Myriem Roussel (born 26 December 1961 in Rabat) is a French actress and model. She is best-known for her role as Marie in Jean-Luc Godard's 1985 film Hail Mary, which was controversial upon its release.

==Career==
Roussel had come to Godard's attention when she appeared as an extra in his film Passion (1982). She appeared in Godard's First Name: Carmen (1983) and alongside Charlotte Rampling in Joy Fleury's Tristesse et beauté (1985), an adaptation of Yasunari Kawabata's 1964 novel Beauty and Sadness.

Roussel then starred in the central role of Marie in Godard's Hail Mary (1985), a modern retelling of the story of the virgin birth. The film's religious themes and scenes of full frontal nudity offended some Christians. Pope John Paul II criticized the film saying that it "deeply wounds the religious sentiments of believers." Protesters showed up at some theatres on opening night, and its premiere screening at the Sydney Film Festival was disrupted by protestors and a bomb threat that caused the theatre to be evacuated. Hail Marys box-office admissions in France were relatively low and the film was banned in some
countries. Of her work in Hail Mary, Roussel recounted to Gerald Peary,

Godard forced me to write down a diary of my thoughts, not regular writing but from my depths. I had no religious education, so I had to study the Bible. I watched Pasolini's film, The Gospel According to St. Matthew, and also Carl Dreyer's The Passion of Joan of Arc. Godard loves that film, and I understand why he loves it. And I had to learn basketball. Godard wanted to do a basketball scene very much.

Roussel defended her nude scenes in the film, telling Peary, "Mary is a virgin, but Mary is a woman too. For me, the decision was to show her in 1985 as an actual contemporary person. Maybe if we'd set the film in Biblical times, it could be shocking, but not now." She also recounted her experience of meeting Hail Mary picketers in Strasbourg: "There were five men, including a priest, and they hadn't seen the movie. I said to one man, 'I'll give you $3 to go inside,' but it was impossible to have a dialogue with them."

After Hail Mary, Roussel starred as Sister Virginia de Leyva in Devils of Monza (1987, original title: La monaca di Monza), a lavishly filmed Italian historical erotic-drama film directed by Luciano Odorisio, loosely based upon the oft-filmed true story of The Nun of Monza (a story made famous by the Alessandro Manzoni novel The Betrothed). Like Hail Mary, the film featured Roussel in scenes of full frontal nudity. Devils of Monza was released in some territories under the title Sacrilege and is considered part of the Nunsploitation subgenre.
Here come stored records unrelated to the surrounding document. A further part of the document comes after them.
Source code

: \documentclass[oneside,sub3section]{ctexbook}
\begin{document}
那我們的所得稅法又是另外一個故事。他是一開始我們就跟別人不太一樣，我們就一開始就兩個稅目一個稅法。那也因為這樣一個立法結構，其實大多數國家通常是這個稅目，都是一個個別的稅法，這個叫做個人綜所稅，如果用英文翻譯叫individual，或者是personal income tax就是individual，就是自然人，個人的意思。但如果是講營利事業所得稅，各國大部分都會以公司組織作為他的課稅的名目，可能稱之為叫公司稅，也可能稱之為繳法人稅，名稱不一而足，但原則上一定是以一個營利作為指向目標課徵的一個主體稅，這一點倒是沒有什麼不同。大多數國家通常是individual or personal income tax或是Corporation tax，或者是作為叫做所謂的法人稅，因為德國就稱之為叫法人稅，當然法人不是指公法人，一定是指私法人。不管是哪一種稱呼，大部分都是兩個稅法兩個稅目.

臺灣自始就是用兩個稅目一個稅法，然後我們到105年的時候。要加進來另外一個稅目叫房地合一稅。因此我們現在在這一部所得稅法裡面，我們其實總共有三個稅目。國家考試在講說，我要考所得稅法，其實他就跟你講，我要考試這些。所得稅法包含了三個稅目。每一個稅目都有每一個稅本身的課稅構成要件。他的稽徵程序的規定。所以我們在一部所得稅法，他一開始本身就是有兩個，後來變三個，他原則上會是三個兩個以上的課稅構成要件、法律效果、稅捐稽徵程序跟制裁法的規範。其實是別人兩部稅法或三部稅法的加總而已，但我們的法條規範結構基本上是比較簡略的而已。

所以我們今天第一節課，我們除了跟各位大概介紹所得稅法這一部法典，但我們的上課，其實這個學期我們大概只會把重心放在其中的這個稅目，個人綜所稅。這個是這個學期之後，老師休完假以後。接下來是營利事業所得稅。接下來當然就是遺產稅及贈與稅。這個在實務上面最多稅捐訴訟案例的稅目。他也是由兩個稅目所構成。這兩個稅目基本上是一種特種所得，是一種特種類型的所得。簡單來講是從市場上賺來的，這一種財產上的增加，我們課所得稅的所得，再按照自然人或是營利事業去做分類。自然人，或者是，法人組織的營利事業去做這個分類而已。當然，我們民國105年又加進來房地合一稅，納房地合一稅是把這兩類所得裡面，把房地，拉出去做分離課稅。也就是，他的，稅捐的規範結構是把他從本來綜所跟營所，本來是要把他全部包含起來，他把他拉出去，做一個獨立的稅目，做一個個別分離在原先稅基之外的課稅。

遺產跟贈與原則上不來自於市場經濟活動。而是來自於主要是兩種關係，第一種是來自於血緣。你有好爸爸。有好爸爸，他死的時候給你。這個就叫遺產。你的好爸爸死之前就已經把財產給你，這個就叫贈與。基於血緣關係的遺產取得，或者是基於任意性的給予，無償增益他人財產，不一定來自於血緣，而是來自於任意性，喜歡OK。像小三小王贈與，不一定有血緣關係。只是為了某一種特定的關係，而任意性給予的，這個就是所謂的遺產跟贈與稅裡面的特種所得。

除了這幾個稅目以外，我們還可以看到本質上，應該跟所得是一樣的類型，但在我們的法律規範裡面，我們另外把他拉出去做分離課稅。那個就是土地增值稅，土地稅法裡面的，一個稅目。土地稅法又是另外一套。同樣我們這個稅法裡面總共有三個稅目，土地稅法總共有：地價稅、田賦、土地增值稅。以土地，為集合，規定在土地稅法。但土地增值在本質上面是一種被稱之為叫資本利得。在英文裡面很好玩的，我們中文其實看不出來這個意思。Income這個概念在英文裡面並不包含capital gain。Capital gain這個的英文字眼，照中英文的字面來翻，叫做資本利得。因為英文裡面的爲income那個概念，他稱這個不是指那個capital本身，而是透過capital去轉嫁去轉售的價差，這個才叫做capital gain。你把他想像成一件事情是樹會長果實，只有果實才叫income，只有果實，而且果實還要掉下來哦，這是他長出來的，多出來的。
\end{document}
Tim Lucas of Video Watchdog described Devils of Monza as "an elegantly crafted little gem...exquisitely photographed by Romano Albani [with] one of Pino Donaggio's most beautiful scores," and singled out Roussel's performance for praise:

...what is most lingering about the picture is what lingers about the films Roussel made with Godard: the devotion it pays to her Renaissant loveliness, which somehow looks as much at home in a nun's habit as in the basketball uniform she sports in Hail Mary. There's a scene in Sacrilege where Sister Virginia, awakening to her sexuality under the smouldering, corruptive gaze of neighboring nobleman Giampaolo Osio (Alessandro Gassman), looks into a mirror and pulls her habit away from a cascade of long auburn hair. The effect is nearly breathtaking... What makes this moment so powerful is how, in the space of these few frames, Roussel's expression subtly morphs from timid curiosity to combined arousal and sorrow -- she tears her habit like a hymen -- and then from awe at her mirror's disclosure of her sensuality to a final expression that shows contempt for her vanity as she feels herself empowered by it. It is the moment of Sister Virginia's emergence as a complete, sexual being, body and soul, and by this point in the movie, we feel our heart breaking for her as it also pounds for her.

Roussel's other film appearances include Yves Boisset's Bleu comme l'enfer (1986), Robert van Ackeren's The Venus Trap (1988), Raúl Ruiz's Dark at Noon (1993), Éric Rochant's The Patriots (1994), and Laurent Bénégui's Au petit Marguery (1995).

Roussel also made appearances in French episodic television in the 1990s and 2000s.

Roussel's sister Anne is an actress; the two sisters both appeared in Pierre-Loup Rajot's Jeunes gens (1996).